# What is required:
Here are some records; copy every line that holds the word "changes".

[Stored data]
BEGIN
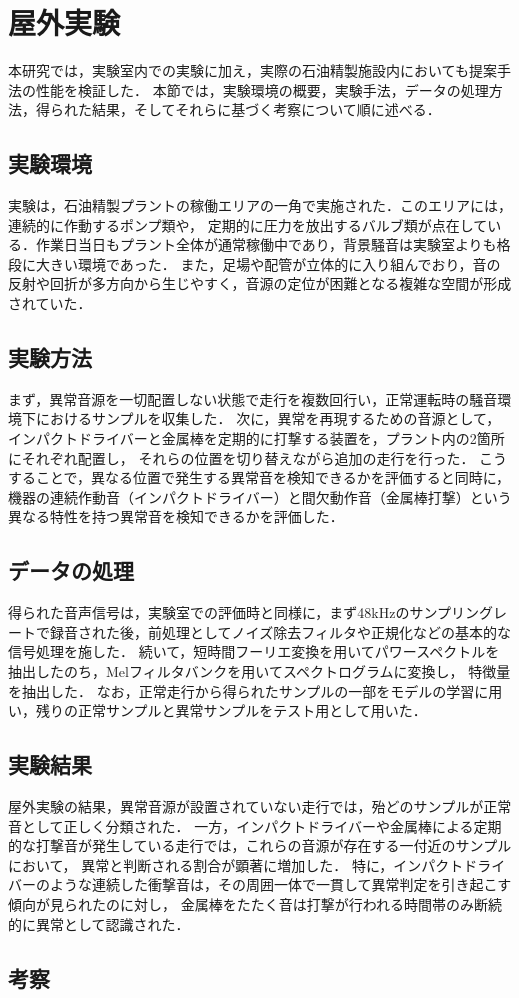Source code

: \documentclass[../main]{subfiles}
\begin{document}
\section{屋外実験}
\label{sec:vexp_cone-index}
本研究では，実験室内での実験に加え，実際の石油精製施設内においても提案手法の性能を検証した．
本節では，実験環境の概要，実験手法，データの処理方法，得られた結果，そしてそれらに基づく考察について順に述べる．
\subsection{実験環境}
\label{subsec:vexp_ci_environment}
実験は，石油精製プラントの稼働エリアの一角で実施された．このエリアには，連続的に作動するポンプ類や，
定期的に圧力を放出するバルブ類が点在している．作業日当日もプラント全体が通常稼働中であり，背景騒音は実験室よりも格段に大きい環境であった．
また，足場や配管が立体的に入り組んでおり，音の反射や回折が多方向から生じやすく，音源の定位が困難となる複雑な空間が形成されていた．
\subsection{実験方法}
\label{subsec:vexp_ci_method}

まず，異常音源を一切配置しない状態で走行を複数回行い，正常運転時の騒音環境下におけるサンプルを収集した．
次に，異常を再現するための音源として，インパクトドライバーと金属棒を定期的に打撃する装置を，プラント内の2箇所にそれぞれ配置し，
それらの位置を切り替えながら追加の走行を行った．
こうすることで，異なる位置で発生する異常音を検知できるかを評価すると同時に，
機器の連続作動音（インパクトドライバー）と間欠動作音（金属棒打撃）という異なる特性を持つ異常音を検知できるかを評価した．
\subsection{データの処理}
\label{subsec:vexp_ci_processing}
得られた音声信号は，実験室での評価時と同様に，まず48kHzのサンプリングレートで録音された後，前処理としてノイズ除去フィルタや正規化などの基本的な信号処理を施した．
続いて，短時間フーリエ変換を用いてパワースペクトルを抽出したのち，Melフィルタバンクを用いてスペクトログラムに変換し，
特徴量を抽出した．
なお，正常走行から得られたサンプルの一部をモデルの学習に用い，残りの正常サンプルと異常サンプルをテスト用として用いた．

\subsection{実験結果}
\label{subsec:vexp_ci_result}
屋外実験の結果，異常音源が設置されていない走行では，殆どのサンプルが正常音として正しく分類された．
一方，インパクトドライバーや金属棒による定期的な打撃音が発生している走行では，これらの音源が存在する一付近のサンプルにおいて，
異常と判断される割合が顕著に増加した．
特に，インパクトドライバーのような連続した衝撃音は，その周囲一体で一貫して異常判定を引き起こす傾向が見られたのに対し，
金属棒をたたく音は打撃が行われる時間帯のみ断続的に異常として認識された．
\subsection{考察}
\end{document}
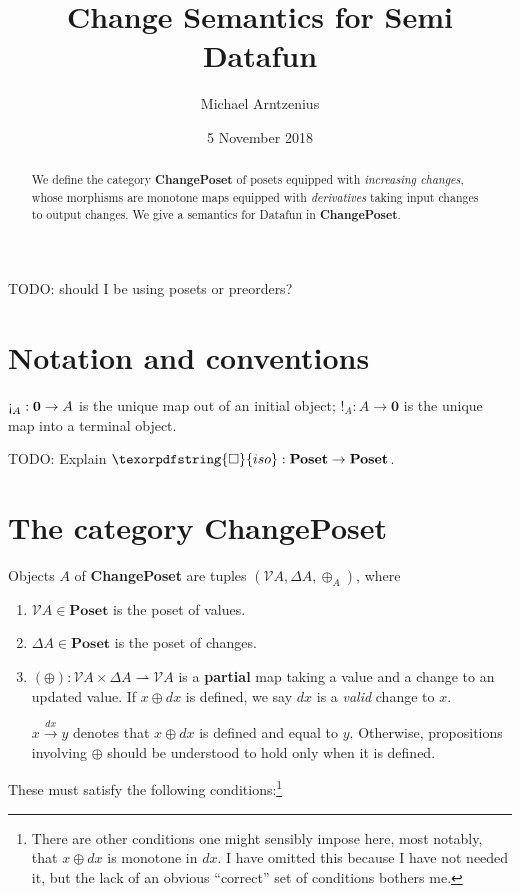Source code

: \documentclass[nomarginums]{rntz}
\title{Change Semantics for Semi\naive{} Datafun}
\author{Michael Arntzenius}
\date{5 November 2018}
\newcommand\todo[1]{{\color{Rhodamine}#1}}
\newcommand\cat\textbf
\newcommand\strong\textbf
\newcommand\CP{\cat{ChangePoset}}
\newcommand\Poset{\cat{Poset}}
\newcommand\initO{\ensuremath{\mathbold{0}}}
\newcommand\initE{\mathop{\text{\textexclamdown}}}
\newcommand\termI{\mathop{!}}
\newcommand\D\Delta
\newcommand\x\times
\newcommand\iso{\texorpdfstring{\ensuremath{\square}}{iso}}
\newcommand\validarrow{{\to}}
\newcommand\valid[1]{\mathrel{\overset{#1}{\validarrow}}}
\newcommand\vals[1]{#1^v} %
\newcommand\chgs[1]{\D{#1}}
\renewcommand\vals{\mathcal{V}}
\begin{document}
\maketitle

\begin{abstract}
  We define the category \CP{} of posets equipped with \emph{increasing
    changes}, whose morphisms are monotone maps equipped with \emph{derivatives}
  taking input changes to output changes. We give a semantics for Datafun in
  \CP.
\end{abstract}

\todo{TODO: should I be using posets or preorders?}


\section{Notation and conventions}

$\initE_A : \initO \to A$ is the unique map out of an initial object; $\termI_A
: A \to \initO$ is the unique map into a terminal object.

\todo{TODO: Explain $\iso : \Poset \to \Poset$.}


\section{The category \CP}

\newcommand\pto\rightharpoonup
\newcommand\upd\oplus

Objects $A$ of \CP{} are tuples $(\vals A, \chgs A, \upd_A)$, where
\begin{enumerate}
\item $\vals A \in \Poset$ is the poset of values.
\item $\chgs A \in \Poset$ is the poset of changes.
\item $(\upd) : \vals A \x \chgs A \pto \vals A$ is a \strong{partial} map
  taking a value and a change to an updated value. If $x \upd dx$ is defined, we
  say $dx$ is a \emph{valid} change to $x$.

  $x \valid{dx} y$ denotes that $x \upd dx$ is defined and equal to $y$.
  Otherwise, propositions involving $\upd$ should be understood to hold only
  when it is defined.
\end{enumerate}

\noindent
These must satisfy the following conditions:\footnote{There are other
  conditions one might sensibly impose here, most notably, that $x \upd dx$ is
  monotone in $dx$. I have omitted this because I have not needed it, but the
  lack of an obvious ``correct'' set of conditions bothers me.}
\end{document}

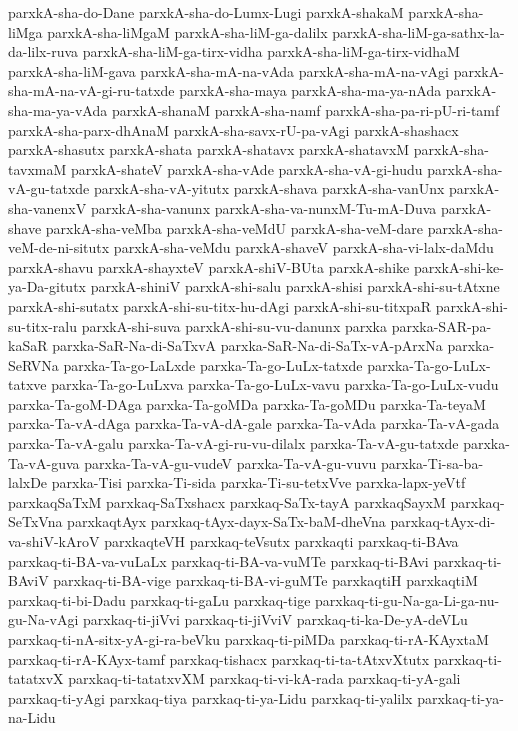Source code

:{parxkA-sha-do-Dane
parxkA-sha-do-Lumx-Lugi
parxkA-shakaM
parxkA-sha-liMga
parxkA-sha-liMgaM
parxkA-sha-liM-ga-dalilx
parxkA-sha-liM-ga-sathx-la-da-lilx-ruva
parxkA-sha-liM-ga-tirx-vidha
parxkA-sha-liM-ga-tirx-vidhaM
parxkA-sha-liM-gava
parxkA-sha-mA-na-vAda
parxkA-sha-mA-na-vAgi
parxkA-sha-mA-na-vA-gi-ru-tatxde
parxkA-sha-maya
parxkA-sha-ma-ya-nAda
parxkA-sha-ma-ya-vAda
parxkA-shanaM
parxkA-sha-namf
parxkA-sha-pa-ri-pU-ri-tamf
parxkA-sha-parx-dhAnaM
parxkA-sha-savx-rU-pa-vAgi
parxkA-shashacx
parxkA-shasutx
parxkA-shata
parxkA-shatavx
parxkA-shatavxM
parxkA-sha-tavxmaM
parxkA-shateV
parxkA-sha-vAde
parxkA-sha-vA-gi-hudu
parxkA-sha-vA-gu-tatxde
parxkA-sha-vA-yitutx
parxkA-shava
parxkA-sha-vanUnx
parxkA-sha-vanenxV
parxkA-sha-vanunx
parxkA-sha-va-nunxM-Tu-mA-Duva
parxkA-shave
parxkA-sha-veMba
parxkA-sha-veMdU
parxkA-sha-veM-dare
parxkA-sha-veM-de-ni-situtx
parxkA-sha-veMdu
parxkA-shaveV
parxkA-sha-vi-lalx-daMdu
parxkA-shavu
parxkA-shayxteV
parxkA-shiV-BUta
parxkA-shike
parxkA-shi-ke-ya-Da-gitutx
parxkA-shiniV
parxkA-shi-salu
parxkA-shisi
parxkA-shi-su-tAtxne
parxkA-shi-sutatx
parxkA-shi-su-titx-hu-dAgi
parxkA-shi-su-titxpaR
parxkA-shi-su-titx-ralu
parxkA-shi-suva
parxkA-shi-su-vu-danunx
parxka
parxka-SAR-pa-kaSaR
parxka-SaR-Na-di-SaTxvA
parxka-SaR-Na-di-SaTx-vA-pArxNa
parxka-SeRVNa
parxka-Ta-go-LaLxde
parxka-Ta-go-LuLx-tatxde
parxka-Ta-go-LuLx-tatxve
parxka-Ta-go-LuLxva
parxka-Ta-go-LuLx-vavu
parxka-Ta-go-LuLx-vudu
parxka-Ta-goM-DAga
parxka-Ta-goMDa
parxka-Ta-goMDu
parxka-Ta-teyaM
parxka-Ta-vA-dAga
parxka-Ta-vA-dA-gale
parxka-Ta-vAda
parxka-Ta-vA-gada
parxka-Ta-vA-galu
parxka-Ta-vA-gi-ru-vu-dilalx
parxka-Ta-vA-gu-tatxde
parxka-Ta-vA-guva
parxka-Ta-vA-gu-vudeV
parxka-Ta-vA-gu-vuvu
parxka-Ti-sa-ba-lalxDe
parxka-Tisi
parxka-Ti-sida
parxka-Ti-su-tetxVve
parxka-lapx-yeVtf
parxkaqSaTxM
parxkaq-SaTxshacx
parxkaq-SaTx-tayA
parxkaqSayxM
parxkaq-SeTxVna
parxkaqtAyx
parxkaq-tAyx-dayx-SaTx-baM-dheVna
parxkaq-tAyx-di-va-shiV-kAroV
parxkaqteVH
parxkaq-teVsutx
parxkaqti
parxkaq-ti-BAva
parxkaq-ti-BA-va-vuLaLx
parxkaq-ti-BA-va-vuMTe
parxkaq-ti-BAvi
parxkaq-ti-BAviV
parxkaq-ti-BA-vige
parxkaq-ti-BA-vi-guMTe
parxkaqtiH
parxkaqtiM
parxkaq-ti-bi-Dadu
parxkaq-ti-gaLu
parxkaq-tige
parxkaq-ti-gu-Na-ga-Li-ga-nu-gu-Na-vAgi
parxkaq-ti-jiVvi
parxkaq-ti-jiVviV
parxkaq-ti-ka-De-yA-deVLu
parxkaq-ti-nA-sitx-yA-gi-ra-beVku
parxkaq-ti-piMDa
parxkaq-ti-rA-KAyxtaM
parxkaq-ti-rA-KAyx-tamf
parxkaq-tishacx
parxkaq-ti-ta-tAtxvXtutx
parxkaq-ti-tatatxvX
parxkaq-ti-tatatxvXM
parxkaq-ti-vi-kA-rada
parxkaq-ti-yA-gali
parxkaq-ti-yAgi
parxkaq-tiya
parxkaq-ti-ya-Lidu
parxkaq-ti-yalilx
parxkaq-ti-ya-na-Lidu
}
END
# Finished task:
    changes}, whose morphisms are monotone maps equipped with \emph{derivatives}
  taking input changes to output changes. We give a semantics for Datafun in
\item $\chgs A \in \Poset$ is the poset of changes.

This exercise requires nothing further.